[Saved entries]
= Beginning of Section =

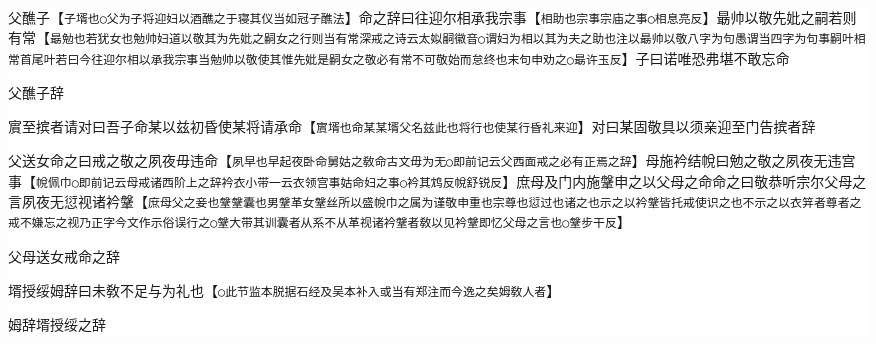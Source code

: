 父醮子【`子壻也○父为子将迎妇以酒醮之于寝其仪当如冠子醮法`】命之辞曰往迎尔相承我宗事【`相助也宗事宗庙之事○相息亮反`】朂帅以敬先妣之嗣若则有常【`朂勉也若犹女也勉帅妇道以敬其为先妣之嗣女之行则当有常深戒之诗云太姒嗣徽音○谓妇为相以其为夫之助也注以朂帅以敬八字为句愚谓当四字为句事嗣叶相常首尾叶若曰今往迎尔相以承我宗事当勉帅以敬使其惟先妣是嗣女之敬必有常不可敬始而怠终也末句申劝之○朂许玉反`】子曰诺唯恐弗堪不敢忘命  

父醮子辞  

賔至摈者请对曰吾子命某以兹初昏使某将请承命【`賔壻也命某某壻父名兹此也将行也使某行昏礼来迎`】对曰某固敬具以须亲迎至门告摈者辞  

父送女命之曰戒之敬之夙夜毋违命【`夙早也早起夜卧命舅姑之敎命古文毋为无○即前记云父西面戒之必有正焉之辞`】母施衿结帨曰勉之敬之夙夜无违宫事【`帨佩巾○即前记云母戒诸西阶上之辞衿衣小带一云衣领宫事姑命妇之事○衿其鸩反帨舒锐反`】庶母及门内施鞶申之以父母之命命之曰敬恭听宗尔父母之言夙夜无愆视诸衿鞶【`庶母父之妾也鞶鞶囊也男鞶革女鞶丝所以盛帨巾之属为谨敬申重也宗尊也愆过也诸之也示之以衿鞶皆托戒使识之也不示之以衣笄者尊者之戒不嫌忘之视乃正字今文作示俗误行之○鞶大带其训囊者从系不从革视诸衿鞶者敎以见衿鞶即忆父母之言也○鞶步干反`】  

父母送女戒命之辞  

壻授绥姆辞曰未敎不足与为礼也【`○此节监本脱据石经及吴本补入或当有郑注而今逸之矣姆敎人者`】  

姆辞壻授绥之辞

= End of Section =

_What to do_: Word for word, print all of the data; skip the pictures.

_Task result_:
Source code

: 父醮子【`子壻也○父为子将迎妇以酒醮之于寝其仪当如冠子醮法`】命之辞曰往迎尔相承我宗事【`相助也宗事宗庙之事○相息亮反`】朂帅以敬先妣之嗣若则有常【`朂勉也若犹女也勉帅妇道以敬其为先妣之嗣女之行则当有常深戒之诗云太姒嗣徽音○谓妇为相以其为夫之助也注以朂帅以敬八字为句愚谓当四字为句事嗣叶相常首尾叶若曰今往迎尔相以承我宗事当勉帅以敬使其惟先妣是嗣女之敬必有常不可敬始而怠终也末句申劝之○朂许玉反`】子曰诺唯恐弗堪不敢忘命  

父醮子辞  

賔至摈者请对曰吾子命某以兹初昏使某将请承命【`賔壻也命某某壻父名兹此也将行也使某行昏礼来迎`】对曰某固敬具以须亲迎至门告摈者辞  

父送女命之曰戒之敬之夙夜毋违命【`夙早也早起夜卧命舅姑之敎命古文毋为无○即前记云父西面戒之必有正焉之辞`】母施衿结帨曰勉之敬之夙夜无违宫事【`帨佩巾○即前记云母戒诸西阶上之辞衿衣小带一云衣领宫事姑命妇之事○衿其鸩反帨舒锐反`】庶母及门内施鞶申之以父母之命命之曰敬恭听宗尔父母之言夙夜无愆视诸衿鞶【`庶母父之妾也鞶鞶囊也男鞶革女鞶丝所以盛帨巾之属为谨敬申重也宗尊也愆过也诸之也示之以衿鞶皆托戒使识之也不示之以衣笄者尊者之戒不嫌忘之视乃正字今文作示俗误行之○鞶大带其训囊者从系不从革视诸衿鞶者敎以见衿鞶即忆父母之言也○鞶步干反`】  

父母送女戒命之辞  

壻授绥姆辞曰未敎不足与为礼也【`○此节监本脱据石经及吴本补入或当有郑注而今逸之矣姆敎人者`】  

姆辞壻授绥之辞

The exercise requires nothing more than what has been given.